Dataset entries
------------
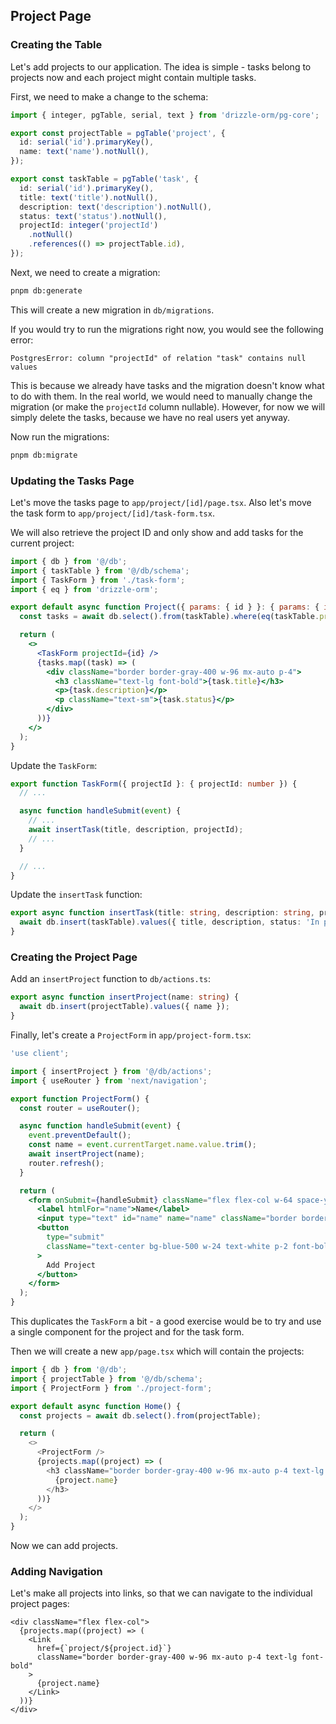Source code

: ## Project Page

### Creating the Table

Let's add projects to our application.
The idea is simple - tasks belong to projects now and each project might contain multiple tasks.

First, we need to make a change to the schema:

```ts
import { integer, pgTable, serial, text } from 'drizzle-orm/pg-core';

export const projectTable = pgTable('project', {
  id: serial('id').primaryKey(),
  name: text('name').notNull(),
});

export const taskTable = pgTable('task', {
  id: serial('id').primaryKey(),
  title: text('title').notNull(),
  description: text('description').notNull(),
  status: text('status').notNull(),
  projectId: integer('projectId')
    .notNull()
    .references(() => projectTable.id),
});
```

Next, we need to create a migration:

```sh
pnpm db:generate
```

This will create a new migration in `db/migrations`.

If you would try to run the migrations right now, you would see the following error:

```
PostgresError: column "projectId" of relation "task" contains null values
```

This is because we already have tasks and the migration doesn't know what to do with them.
In the real world, we would need to manually change the migration (or make the `projectId` column nullable).
However, for now we will simply delete the tasks, because we have no real users yet anyway.

Now run the migrations:

```sh
pnpm db:migrate
```

### Updating the Tasks Page

Let's move the tasks page to `app/project/[id]/page.tsx`.
Also let's move the task form to `app/project/[id]/task-form.tsx`.

We will also retrieve the project ID and only show and add tasks for the current project:

```jsx
import { db } from '@/db';
import { taskTable } from '@/db/schema';
import { TaskForm } from './task-form';
import { eq } from 'drizzle-orm';

export default async function Project({ params: { id } }: { params: { id: number } }) {
  const tasks = await db.select().from(taskTable).where(eq(taskTable.projectId, id));

  return (
    <>
      <TaskForm projectId={id} />
      {tasks.map((task) => (
        <div className="border border-gray-400 w-96 mx-auto p-4">
          <h3 className="text-lg font-bold">{task.title}</h3>
          <p>{task.description}</p>
          <p className="text-sm">{task.status}</p>
        </div>
      ))}
    </>
  );
}
```

Update the `TaskForm`:

```ts
export function TaskForm({ projectId }: { projectId: number }) {
  // ...

  async function handleSubmit(event) {
    // ...
    await insertTask(title, description, projectId);
    // ...
  }

  // ...
}
```

Update the `insertTask` function:

```ts
export async function insertTask(title: string, description: string, projectId: number) {
  await db.insert(taskTable).values({ title, description, status: 'In progress', projectId });
}
```

### Creating the Project Page

Add an `insertProject` function to `db/actions.ts`:

```ts
export async function insertProject(name: string) {
  await db.insert(projectTable).values({ name });
}
```

Finally, let's create a `ProjectForm` in `app/project-form.tsx`:

```jsx
'use client';

import { insertProject } from '@/db/actions';
import { useRouter } from 'next/navigation';

export function ProjectForm() {
  const router = useRouter();

  async function handleSubmit(event) {
    event.preventDefault();
    const name = event.currentTarget.name.value.trim();
    await insertProject(name);
    router.refresh();
  }

  return (
    <form onSubmit={handleSubmit} className="flex flex-col w-64 space-y-4 mx-auto my-4">
      <label htmlFor="name">Name</label>
      <input type="text" id="name" name="name" className="border border-gray-400" />
      <button
        type="submit"
        className="text-center bg-blue-500 w-24 text-white p-2 font-bold rounded-md"
      >
        Add Project
      </button>
    </form>
  );
}
```

This duplicates the `TaskForm` a bit - a good exercise would be to try and use a single component for the project and for the task form.

Then we will create a new `app/page.tsx` which will contain the projects:

```ts
import { db } from '@/db';
import { projectTable } from '@/db/schema';
import { ProjectForm } from './project-form';

export default async function Home() {
  const projects = await db.select().from(projectTable);

  return (
    <>
      <ProjectForm />
      {projects.map((project) => (
        <h3 className="border border-gray-400 w-96 mx-auto p-4 text-lg font-bold">
          {project.name}
        </h3>
      ))}
    </>
  );
}
```

Now we can add projects.

### Adding Navigation

Let's make all projects into links, so that we can navigate to the individual project pages:

```tsx
<div className="flex flex-col">
  {projects.map((project) => (
    <Link
      href={`project/${project.id}`}
      className="border border-gray-400 w-96 mx-auto p-4 text-lg font-bold"
    >
      {project.name}
    </Link>
  ))}
</div>
```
------------
*Work required:* Leave out every picture and copy the rest of the records exactly.

*Solution:*
Source code

: ## Project Page

### Creating the Table

Let's add projects to our application.
The idea is simple - tasks belong to projects now and each project might contain multiple tasks.

First, we need to make a change to the schema:

```ts
import { integer, pgTable, serial, text } from 'drizzle-orm/pg-core';

export const projectTable = pgTable('project', {
  id: serial('id').primaryKey(),
  name: text('name').notNull(),
});

export const taskTable = pgTable('task', {
  id: serial('id').primaryKey(),
  title: text('title').notNull(),
  description: text('description').notNull(),
  status: text('status').notNull(),
  projectId: integer('projectId')
    .notNull()
    .references(() => projectTable.id),
});
```

Next, we need to create a migration:

```sh
pnpm db:generate
```

This will create a new migration in `db/migrations`.

If you would try to run the migrations right now, you would see the following error:

```
PostgresError: column "projectId" of relation "task" contains null values
```

This is because we already have tasks and the migration doesn't know what to do with them.
In the real world, we would need to manually change the migration (or make the `projectId` column nullable).
However, for now we will simply delete the tasks, because we have no real users yet anyway.

Now run the migrations:

```sh
pnpm db:migrate
```

### Updating the Tasks Page

Let's move the tasks page to `app/project/[id]/page.tsx`.
Also let's move the task form to `app/project/[id]/task-form.tsx`.

We will also retrieve the project ID and only show and add tasks for the current project:

```jsx
import { db } from '@/db';
import { taskTable } from '@/db/schema';
import { TaskForm } from './task-form';
import { eq } from 'drizzle-orm';

export default async function Project({ params: { id } }: { params: { id: number } }) {
  const tasks = await db.select().from(taskTable).where(eq(taskTable.projectId, id));

  return (
    <>
      <TaskForm projectId={id} />
      {tasks.map((task) => (
        <div className="border border-gray-400 w-96 mx-auto p-4">
          <h3 className="text-lg font-bold">{task.title}</h3>
          <p>{task.description}</p>
          <p className="text-sm">{task.status}</p>
        </div>
      ))}
    </>
  );
}
```

Update the `TaskForm`:

```ts
export function TaskForm({ projectId }: { projectId: number }) {
  // ...

  async function handleSubmit(event) {
    // ...
    await insertTask(title, description, projectId);
    // ...
  }

  // ...
}
```

Update the `insertTask` function:

```ts
export async function insertTask(title: string, description: string, projectId: number) {
  await db.insert(taskTable).values({ title, description, status: 'In progress', projectId });
}
```

### Creating the Project Page

Add an `insertProject` function to `db/actions.ts`:

```ts
export async function insertProject(name: string) {
  await db.insert(projectTable).values({ name });
}
```

Finally, let's create a `ProjectForm` in `app/project-form.tsx`:

```jsx
'use client';

import { insertProject } from '@/db/actions';
import { useRouter } from 'next/navigation';

export function ProjectForm() {
  const router = useRouter();

  async function handleSubmit(event) {
    event.preventDefault();
    const name = event.currentTarget.name.value.trim();
    await insertProject(name);
    router.refresh();
  }

  return (
    <form onSubmit={handleSubmit} className="flex flex-col w-64 space-y-4 mx-auto my-4">
      <label htmlFor="name">Name</label>
      <input type="text" id="name" name="name" className="border border-gray-400" />
      <button
        type="submit"
        className="text-center bg-blue-500 w-24 text-white p-2 font-bold rounded-md"
      >
        Add Project
      </button>
    </form>
  );
}
```

This duplicates the `TaskForm` a bit - a good exercise would be to try and use a single component for the project and for the task form.

Then we will create a new `app/page.tsx` which will contain the projects:

```ts
import { db } from '@/db';
import { projectTable } from '@/db/schema';
import { ProjectForm } from './project-form';

export default async function Home() {
  const projects = await db.select().from(projectTable);

  return (
    <>
      <ProjectForm />
      {projects.map((project) => (
        <h3 className="border border-gray-400 w-96 mx-auto p-4 text-lg font-bold">
          {project.name}
        </h3>
      ))}
    </>
  );
}
```

Now we can add projects.

### Adding Navigation

Let's make all projects into links, so that we can navigate to the individual project pages:

```tsx
<div className="flex flex-col">
  {projects.map((project) => (
    <Link
      href={`project/${project.id}`}
      className="border border-gray-400 w-96 mx-auto p-4 text-lg font-bold"
    >
      {project.name}
    </Link>
  ))}
</div>
```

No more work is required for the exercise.